A love letter to Sri Lanka

 This series is a visual love letter to Sri Lanka as experienced through food, light, and human connection.

It is inspired not by restaurants or recipes alone, but by eating with locals, meals cooked slowly, generously, and without performance. The imagery feels lived-in, instinctive, and deeply sensory, echoing the way food is prepared and shared in homes rather than styled for spectacle.

Creative vision behind this personal project

The story unfolds from ingredient to plate: raw spices, leaves, grains, textures then culminates in a humble bowl of king prawn curry, served as it would be eaten, not styled beyond recognition. Each frame feels like a memory: warm, imperfect, intimate.

Visual Mood & Aesthetic

Tone: Warm, earthy, cinematic

Palette: Burnt amber, terracotta, clove brown, cinnamon bark, turmeric gold, muted greens

Light: Soft directional light, reminiscent of late afternoon or candlelit interiors; gentle fall-off, deep shadows

Mood: Quiet, grounding

Key inspiration: Spice markets at dusk, wooden tables, hands passing bowls, the smell of curry leaves hitting hot oil

Hero Dish Direction

  • Sri Lankan King Prawn Curry:
    Shot overhead and at gentle angles to emphasise generosity and warmth.

  • Curry leaves remain whole and visible, prawns intact with shells where possible, rice served simply.

  • Lime, spice bowls, and whole cinnamon sticks act as quiet companions, not decoration.

  • The dish should feel like it has just been set down for someone you care about.

Emotional Intent

The viewer should feel:

  • Invited, not impressed

  • Grounded, not overwhelmed

  • This is food as connection, food as memory, food as a bridge between cultures.

Composition & styling

Ingredients as Portraits:
Macro and close-up studies of cinnamon bark, cardamom pods, cloves, red rice, curry leaves, treated with the same respect as people or landscapes.
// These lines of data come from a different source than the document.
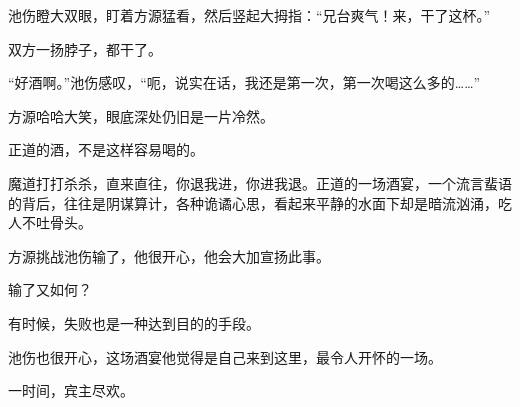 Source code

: \begin{this_body}
池伤瞪大双眼，盯着方源猛看，然后竖起大拇指：“兄台爽气！来，干了这杯。”

双方一扬脖子，都干了。

“好酒啊。”池伤感叹，“呃，说实在话，我还是第一次，第一次喝这么多的……”

方源哈哈大笑，眼底深处仍旧是一片冷然。

正道的酒，不是这样容易喝的。

魔道打打杀杀，直来直往，你退我进，你进我退。正道的一场酒宴，一个流言蜚语的背后，往往是阴谋算计，各种诡谲心思，看起来平静的水面下却是暗流汹涌，吃人不吐骨头。

方源挑战池伤输了，他很开心，他会大加宣扬此事。

输了又如何？

有时候，失败也是一种达到目的的手段。

池伤也很开心，这场酒宴他觉得是自己来到这里，最令人开怀的一场。

一时间，宾主尽欢。

\end{this_body}

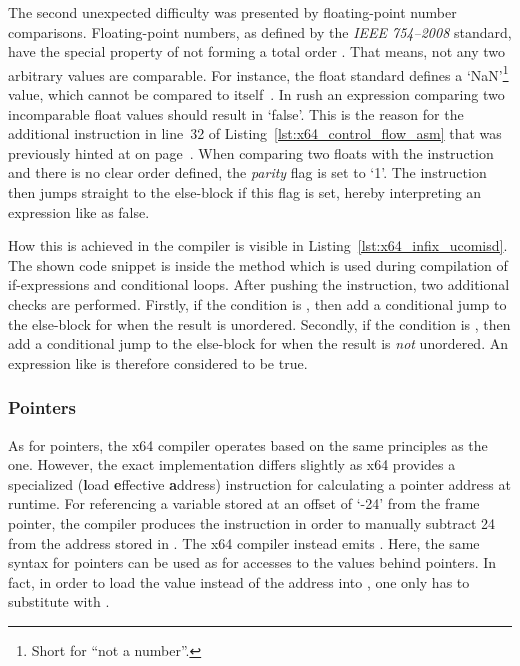 The second unexpected difficulty was presented by floating-point number comparisons.
Floating-point numbers, as defined by the \emph{IEEE 754--2008} standard, have the special property of not forming a total order .
That means, not any two arbitrary values are comparable.
For instance, the float standard defines a `NaN'\footnote{Short for ``not a number''.} value, which cannot be compared to itself~\cite[p.~216]{Patterson2017-zq}.
In rush an expression comparing two incomparable float values should result in `false'.
This is the reason for the additional  instruction in line~32 of Listing~\ref{lst:x64_control_flow_asm} that was previously hinted at on page~\pageref{x64_ucomisd}.
When comparing two floats with the  instruction and there is no clear order defined, the \emph{parity} flag is set to `1'.
The  instruction then jumps straight to the else-block if this flag is set, hereby interpreting an expression like  as false.


How this is achieved in the compiler is visible in Listing~\ref{lst:x64_infix_ucomisd}.
The shown code snippet is inside the  method which is used during compilation of if-expressions and conditional loops.
After pushing the  instruction, two additional checks are performed.
Firstly, if the condition is \qVerb{==}, then add a conditional jump to the else-block for when the result is unordered.
Secondly, if the condition is \qVerb{!=}, then add a conditional jump to the else-block for when the result is \emph{not} unordered.
An expression like  is therefore considered to be true.

\subsubsection{Pointers}

As for pointers, the x64 compiler operates based on the same principles as the \riscv{} one.
However, the exact implementation differs slightly as x64 provides a specialized  (\textbf{l}oad \textbf{e}ffective \textbf{a}ddress) instruction for calculating a pointer address at runtime.
For referencing a variable stored at an offset of `-24' from the frame pointer, the \riscv{} compiler produces the instruction  in order to manually subtract 24 from the address stored in .
The x64 compiler instead emits .
Here, the same syntax for pointers can be used as for accesses to the values behind pointers.
In fact, in order to load the value instead of the address into , one only has to substitute  with .
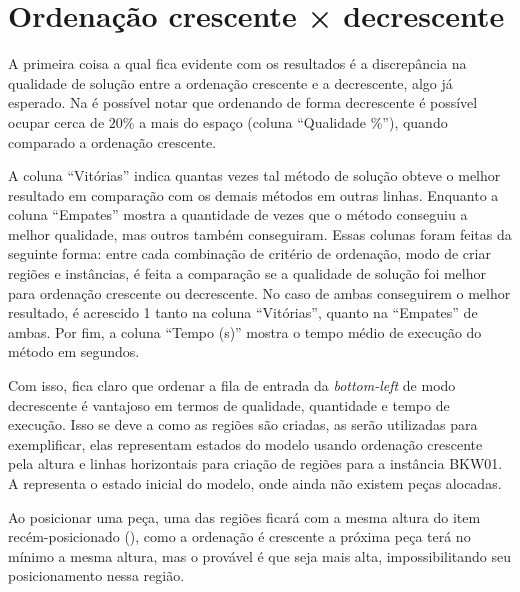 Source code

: \section{Ordenação crescente × decrescente}\label{sec:ordenacao-crescente-decrescente}

A primeira coisa a qual fica evidente com os resultados é a discrepância na qualidade de solução
entre a ordenação crescente e a decrescente, algo já esperado.
Na  é possível notar que ordenando de forma decrescente é possível ocupar
cerca de $20\%$ a mais do espaço (coluna “Qualidade \%”), quando comparado a ordenação crescente.



A coluna “Vitórias” indica quantas vezes tal método de solução obteve o melhor resultado em
comparação com os demais métodos em outras linhas.
Enquanto a coluna “Empates” mostra a quantidade de vezes que o método conseguiu a melhor qualidade,
mas outros também conseguiram.
Essas colunas foram feitas da seguinte forma: entre cada combinação de critério de ordenação,
modo de criar regiões e instâncias, é feita a comparação se a qualidade de solução foi melhor
para ordenação crescente ou decrescente.
No caso de ambas conseguirem o melhor resultado, é acrescido 1 tanto na coluna “Vitórias”, quanto
na “Empates” de ambas.
Por fim, a coluna “Tempo (s)” mostra o tempo médio de execução do método em segundos.

Com isso, fica claro que ordenar a fila de entrada da \textit{bottom-left} de modo decrescente é
vantajoso em termos de qualidade, quantidade e tempo de execução.
Isso se deve a como as regiões são criadas,
as  serão utilizadas para exemplificar,
elas representam estados do modelo usando ordenação crescente pela altura e linhas horizontais
para criação de regiões para a instância BKW01.
A  representa o estado inicial do modelo, onde ainda não existem peças
alocadas.



Ao posicionar uma peça, uma das regiões ficará com a mesma altura do item recém-posicionado
(), como a ordenação é crescente a próxima peça terá no mínimo a mesma altura,
mas o provável é que seja mais alta, impossibilitando seu posicionamento nessa região.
Each ingredient should feel tactile and alive.

Negative Space:
Allow breathing room. Let the ingredients shine - imperfection and asymmetry are welcomed.

Surface & Props:
Textured stone, worn ceramics, raw wood, linen cloths. No modern shine. Nothing that feels imported or styled for trend.

Food Styling Philosophy:
Minimal intervention. The curry should look eaten, not posed; prawns nestled naturally, oil glistening subtly, rice imperfectly spooned.

Post-processing & Finish

  • Warm highlights, soft contrast

  • Muted saturation with rich mid-tones

  • Gentle blue/ aqua in the shadows

The final images should feel timeless, as though they could have been made ten years ago, or ten years from now.